#### WHAT THE TASK REQUIRES:
Exact copies of all the records are to be printed.

#### INFORMATION SHOWN:
# # # #

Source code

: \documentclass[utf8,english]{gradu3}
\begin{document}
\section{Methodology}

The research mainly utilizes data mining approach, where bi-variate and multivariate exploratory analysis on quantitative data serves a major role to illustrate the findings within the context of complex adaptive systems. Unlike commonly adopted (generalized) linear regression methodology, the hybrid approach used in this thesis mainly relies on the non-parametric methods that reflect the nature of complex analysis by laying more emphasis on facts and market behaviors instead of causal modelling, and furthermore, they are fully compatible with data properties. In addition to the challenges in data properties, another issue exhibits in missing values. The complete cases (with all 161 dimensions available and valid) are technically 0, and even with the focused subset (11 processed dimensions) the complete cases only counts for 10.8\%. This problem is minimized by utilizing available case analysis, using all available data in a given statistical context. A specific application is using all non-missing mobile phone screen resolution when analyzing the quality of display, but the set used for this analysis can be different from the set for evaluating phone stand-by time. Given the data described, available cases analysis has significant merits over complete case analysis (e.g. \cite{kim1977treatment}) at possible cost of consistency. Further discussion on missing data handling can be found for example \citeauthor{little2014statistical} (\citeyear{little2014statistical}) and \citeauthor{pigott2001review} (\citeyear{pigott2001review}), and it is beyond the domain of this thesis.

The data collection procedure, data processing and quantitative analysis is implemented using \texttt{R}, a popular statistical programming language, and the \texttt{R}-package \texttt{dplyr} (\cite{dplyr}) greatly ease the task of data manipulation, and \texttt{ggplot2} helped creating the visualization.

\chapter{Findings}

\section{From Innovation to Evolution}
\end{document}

# # # #

#### SOLUTION TO THIS EXERCISE:
Source code

: \documentclass[utf8,english]{gradu3}
\begin{document}
\section{Methodology}

The research mainly utilizes data mining approach, where bi-variate and multivariate exploratory analysis on quantitative data serves a major role to illustrate the findings within the context of complex adaptive systems. Unlike commonly adopted (generalized) linear regression methodology, the hybrid approach used in this thesis mainly relies on the non-parametric methods that reflect the nature of complex analysis by laying more emphasis on facts and market behaviors instead of causal modelling, and furthermore, they are fully compatible with data properties. In addition to the challenges in data properties, another issue exhibits in missing values. The complete cases (with all 161 dimensions available and valid) are technically 0, and even with the focused subset (11 processed dimensions) the complete cases only counts for 10.8\%. This problem is minimized by utilizing available case analysis, using all available data in a given statistical context. A specific application is using all non-missing mobile phone screen resolution when analyzing the quality of display, but the set used for this analysis can be different from the set for evaluating phone stand-by time. Given the data described, available cases analysis has significant merits over complete case analysis (e.g. \cite{kim1977treatment}) at possible cost of consistency. Further discussion on missing data handling can be found for example \citeauthor{little2014statistical} (\citeyear{little2014statistical}) and \citeauthor{pigott2001review} (\citeyear{pigott2001review}), and it is beyond the domain of this thesis.

The data collection procedure, data processing and quantitative analysis is implemented using \texttt{R}, a popular statistical programming language, and the \texttt{R}-package \texttt{dplyr} (\cite{dplyr}) greatly ease the task of data manipulation, and \texttt{ggplot2} helped creating the visualization.

\chapter{Findings}

\section{From Innovation to Evolution}
\end{document}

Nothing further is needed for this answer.